The Permanent Secretary of the Ministry of Finance, Planning, and Economic Development, Ramathan Ggoobi, has presented the economic strategies that are set to trigger swift growth of Uganda’s economy from USD 50 billion to USD 100 billion by 2040.
According to Minister Ggoobi, the growth will be possible by focusing on developing four key sectors: Argo-industrialization, Tourism, Mineral development including Oil and Gas, Science, Technology and Innovation (ATMS).
He made the revelation while presiding over the 8th high-level economic growth forum held on Thursday, August 29, 2024, at the Kampala Serena Hotel, under the theme, “Seizing opportunities for structural transformation to increase productivity and resilience.”
“The plan aims to double GDP every 5 years, raise per capita GDP from USD 1,146 to USD 7,000 by FY 2039/40, increase savings from 20% to 40% of GDP by 2040, raise the share of exports in GDP from 12% to 50%, and increase annual FDI inflows from USD 2.9 billion in 2022 to USD 50 billion by 2040,” he said.
While discussing strategies, Dr. Albert Musisi, the Ministry’s Commissioner of Macroeconomic Policy, said that there is a need to increase both actual and potential real GDP growth more than the level achieved last year of 6%, adding that new sources of growth must be found and there must be improvements in the productive capacity of the economy to achieve higher growth potential.
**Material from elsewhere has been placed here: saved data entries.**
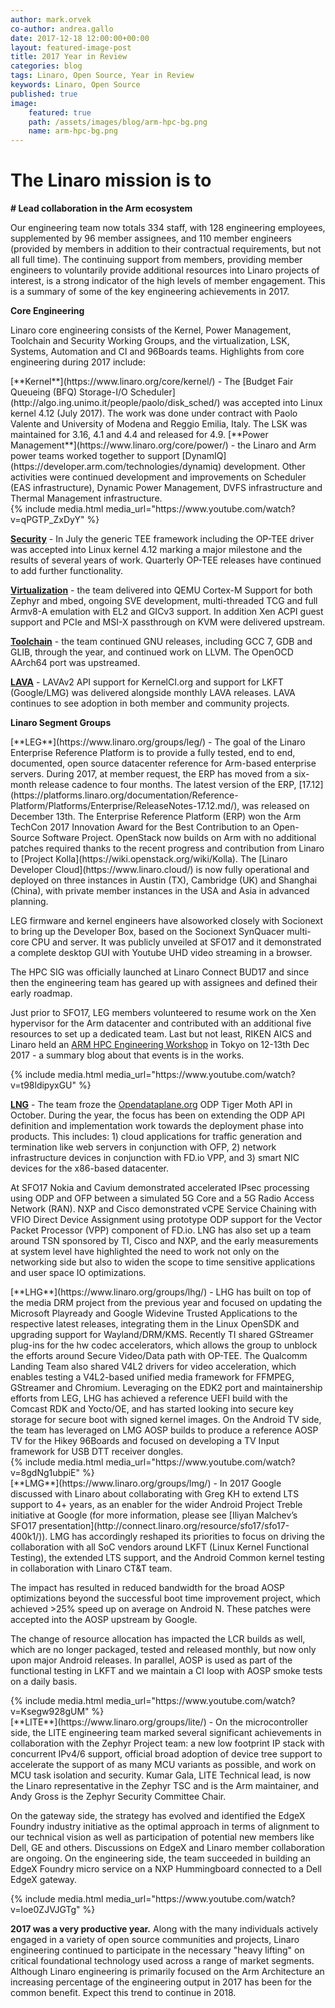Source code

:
 ```yaml
---
author: mark.orvek
co-author: andrea.gallo
date: 2017-12-18 12:00:00+00:00
layout: featured-image-post
title: 2017 Year in Review
categories: blog
tags: Linaro, Open Source, Year in Review
keywords: Linaro, Open Source
published: true
image:
    featured: true
    path: /assets/images/blog/arm-hpc-bg.png
    name: arm-hpc-bg.png
---
```

# The Linaro mission is to
**# Lead collaboration in the Arm ecosystem**

Our engineering team now totals 334 staff, with 128 engineering employees, supplemented by 96 member assignees, and 110 member engineers (provided by members in addition to their contractual requirements, but not all full time). The continuing support from members, providing member engineers to voluntarily provide additional resources into Linaro projects of interest, is a strong indicator of the high levels of member engagement. This is a summary of some of the key engineering achievements in 2017.



**Core Engineering**

Linaro core engineering consists of the Kernel, Power Management, Toolchain and Security Working Groups, and the virtualization, LSK, Systems, Automation and CI and 96Boards teams. Highlights from core engineering during 2017 include:

<div class="section">
<div class="col-md-8" markdown="1">
[**Kernel**](https://www.linaro.org/core/kernel/) - The [Budget Fair Queueing (BFQ) Storage-I/O Scheduler](http://algo.ing.unimo.it/people/paolo/disk_sched/) was accepted into Linux kernel 4.12 (July 2017). The work was done under contract with Paolo Valente and University of Modena and Reggio Emilia, Italy. The LSK was maintained for 3.16, 4.1 and 4.4 and released for 4.9.
[**Power Management**](https://www.linaro.org/core/power/) - the Linaro and Arm power teams worked together to support  [DynamIQ](https://developer.arm.com/technologies/dynamiq) development. Other activities were continued development and improvements on Scheduler (EAS infrastructure), Dynamic Power Management, DVFS infrastructure and Thermal Management infrastructure.
</div>
<div class="col-md-4">
{% include media.html media_url="https://www.youtube.com/watch?v=qPGTP_ZxDyY" %}
</div>
</div>

[**Security**](https://www.linaro.org/core/security/) - In July the generic TEE framework including the OP-TEE driver was accepted into Linux kernel 4.12 marking a major milestone and the results of several years of work. Quarterly OP-TEE releases have continued to add further functionality.

[**Virtualization**](https://www.linaro.org/core/virtualization/) - the team delivered into QEMU Cortex-M Support for both Zephyr and mbed, ongoing SVE development, multi-threaded TCG and full Armv8-A emulation with EL2 and GICv3 support. In addition Xen ACPI guest support and PCIe and MSI-X passthrough on KVM were delivered upstream.

[**Toolchain**](https://www.linaro.org/core/ctt/) - the team continued GNU releases, including GCC 7, GDB and GLIB, through the year, and continued work on LLVM. The OpenOCD AArch64 port was upstreamed.

[**LAVA**](https://www.linaro.org/initiatives/lava/) - LAVAv2 API support for KernelCI.org and support for LKFT (Google/LMG) was delivered alongside monthly LAVA releases. LAVA continues to see adoption in both member and community projects.

**Linaro Segment Groups**

<div class="section">
<div class="col-md-8" markdown="1">
[**LEG**](https://www.linaro.org/groups/leg/) - The goal of the Linaro Enterprise Reference Platform is to provide a fully tested, end to end, documented, open source datacenter reference for Arm-based enterprise servers. During 2017, at member request, the ERP has moved from a six-month release cadence to four months. The latest version of the ERP, [17.12](https://platforms.linaro.org/documentation/Reference-Platform/Platforms/Enterprise/ReleaseNotes-17.12.md/), was released on December 13th. The Enterprise Reference Platform (ERP) won the Arm TechCon 2017 Innovation Award for the Best Contribution to an Open-Source Software Project. OpenStack now builds on Arm with no additional patches required thanks to the recent progress and contribution from Linaro to [Project Kolla](https://wiki.openstack.org/wiki/Kolla). The [Linaro Developer Cloud](https://www.linaro.cloud/) is now fully operational and deployed on three instances in Austin (TX), Cambridge (UK) and Shanghai (China), with private member instances in the USA and Asia in advanced planning.

LEG firmware and kernel engineers have alsoworked closely with Socionext to bring up the Developer Box, based on the Socionext SynQuacer multi-core CPU and server. It was publicly unveiled at SFO17 and it demonstrated a complete desktop GUI with Youtube UHD video streaming in a browser.

The HPC SIG was officially launched at Linaro Connect BUD17 and since then the engineering team has geared up with assignees and defined their early roadmap.

Just prior to SFO17, LEG members volunteered to resume work on the Xen hypervisor for the Arm datacenter and contributed with an additional five resources to set up a dedicated team. Last but not least, RIKEN AICS and Linaro held an [ARM HPC Engineering Workshop](https://www.linaro.org/events/armhpcjapan2017/) in Tokyo on 12-13th Dec 2017 - a summary blog about that events is in the works.  
</div>
<div class="col-md-4">
{% include media.html media_url="https://www.youtube.com/watch?v=t98ldipyxGU" %}
</div>
</div>

[**LNG**](https://www.linaro.org/groups/lng/) - The team froze the [Opendataplane.org](https://www.opendataplane.org/) ODP Tiger Moth API in October. During the year, the focus has been on extending the ODP API definition and implementation work towards the deployment phase into products. This includes: 1) cloud applications for traffic generation and termination like web servers in conjunction with OFP, 2) network infrastructure devices in conjunction with FD.io VPP, and 3) smart NIC devices for the x86-based datacenter.

At SFO17 Nokia and Cavium demonstrated accelerated IPsec processing using ODP and OFP between a simulated 5G Core and a 5G Radio Access Network (RAN). NXP and Cisco demonstrated vCPE Service Chaining with VFIO Direct Device Assignment using prototype ODP support for the Vector Packet Processor (VPP) component of FD.io. LNG has also set up a team around TSN sponsored by TI, Cisco and NXP, and the early measurements at system level have highlighted the need to work not only on the networking side but also to widen the scope to time sensitive applications and user space IO optimizations.

<div class="section">
<div class="col-md-8" markdown="1">
[**LHG**](https://www.linaro.org/groups/lhg/) - LHG has built on top of the media DRM project from the previous year and focused on updating the Microsoft Playready and Google Widevine Trusted Applications to the respective latest releases, integrating them in the Linux OpenSDK and upgrading support for Wayland/DRM/KMS. Recently TI shared GStreamer plug-ins for the hw codec accelerators, which allows the group to unblock the efforts around Secure Video/Data path with OP-TEE. The Qualcomm Landing Team also shared V4L2 drivers for video acceleration, which enables testing a V4L2-based unified media framework for FFMPEG, GStreamer and Chromium.
Leveraging on the EDK2 port and maintainership efforts from LEG, LHG has achieved a reference UEFI build with the Comcast RDK and Yocto/OE, and has started looking into secure key storage for secure boot with signed kernel images. On the Android TV side, the team has leveraged on LMG AOSP builds to produce a reference AOSP TV for the Hikey 96Boards and focused on developing a TV Input framework for USB DTT receiver dongles.
</div>
<div class="col-md-4">
{% include media.html media_url="https://www.youtube.com/watch?v=8gdNg1ubpiE" %}
</div>
</div>

<div class="section">
<div class="col-md-8" markdown="1">
[**LMG**](https://www.linaro.org/groups/lmg/) - In 2017 Google discussed with Linaro about collaborating with Greg KH to extend LTS support to 4+ years, as an enabler for the wider Android Project Treble initiative at Google (for more information, please see [Iliyan Malchev’s SFO17 presentation](http://connect.linaro.org/resource/sfo17/sfo17-400k1/)). LMG has accordingly reshaped its priorities to focus on driving the collaboration with all SoC vendors around LKFT (Linux Kernel Functional Testing), the extended LTS support, and the Android Common kernel testing in collaboration with Linaro CT&T team.

The impact has resulted in reduced bandwidth for the broad AOSP optimizations beyond the successful boot time improvement project, which achieved >25% speed up on average on Android N. These patches were accepted into the AOSP upstream by Google.

The change of resource allocation has impacted the LCR builds as well, which are no longer packaged, tested and released monthly, but now only upon major Android releases. In parallel, AOSP is used as part of the functional testing in LKFT and we maintain a CI loop with AOSP smoke tests on a daily basis.
</div>
<div class="col-md-4">
{% include media.html media_url="https://www.youtube.com/watch?v=Ksegw928gUM" %}
</div>
</div>

<div class="section">
<div class="col-md-8" markdown="1">
[**LITE**](https://www.linaro.org/groups/lite/) - On the microcontroller side, the LITE engineering team marked several significant achievements in collaboration with the Zephyr Project team: a new low footprint IP stack with concurrent IPv4/6 support, official broad adoption of device tree support to accelerate the support of as many MCU variants as possible, and work on MCU task isolation and security. Kumar Gala, LITE Technical lead, is now the Linaro representative in the Zephyr TSC and is the Arm maintainer, and Andy Gross is the Zephyr Security Committee Chair.

On the gateway side, the strategy has evolved and identified the EdgeX Foundry industry initiative as the optimal approach in terms of alignment to our technical vision as well as participation of potential new members like Dell, GE and others. Discussions on EdgeX and Linaro member collaboration are ongoing. On the engineering side, the team succeeded in building an EdgeX Foundry micro service on a NXP Hummingboard connected to a Dell EdgeX gateway.
</div>
<div class="col-md-4">
{% include media.html media_url="https://www.youtube.com/watch?v=loe0ZJVJGTg" %}
</div>
</div>

**2017 was a very productive year.** Along with the many individuals actively engaged in a variety of open source communities and projects, Linaro engineering continued to participate in the necessary "heavy lifting" on critical foundational technology used across a range of market segments.  Although Linaro engineering is primarily focused on the Arm Architecture an increasing percentage of the engineering output in 2017 has been for the common benefit.  Expect this trend to continue in 2018.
Dr. Richard Newfarmer, Country Director of the International Growth Centre, said there is a need for structural transformation and the need to embrace policies and programs to generate the opportunities and measures to address the economic bottlenecks.
Commenting on the current welfare of Uganda’s economy, Ggoobi said despite facing global challenges such as tighter financial conditions and supply chain disruptions, Uganda’s economy demonstrated impressive resilience by achieving a growth rate of 6.0% in FY 2023/24, staring that the performance significantly surpasses the Sub-Saharan Africa average of 3.8% projected for 2024 and the global average of 3.2%.
He added that Uganda’s strong economic growth has been driven by infrastructure development, investment in human capital development, deliberate government programs for agriculture and agro-industrialization such as the Parish Development Model (PDM), and a conducive macroeconomic environment.
Other opportunities include natural resources such as oil and gas, gold, population growth and harnessing demographic dividends, enhanced regional integration, domestic savings to finance investments and reduce reliance on external debt, and closing gaps in the policy and regulatory environment.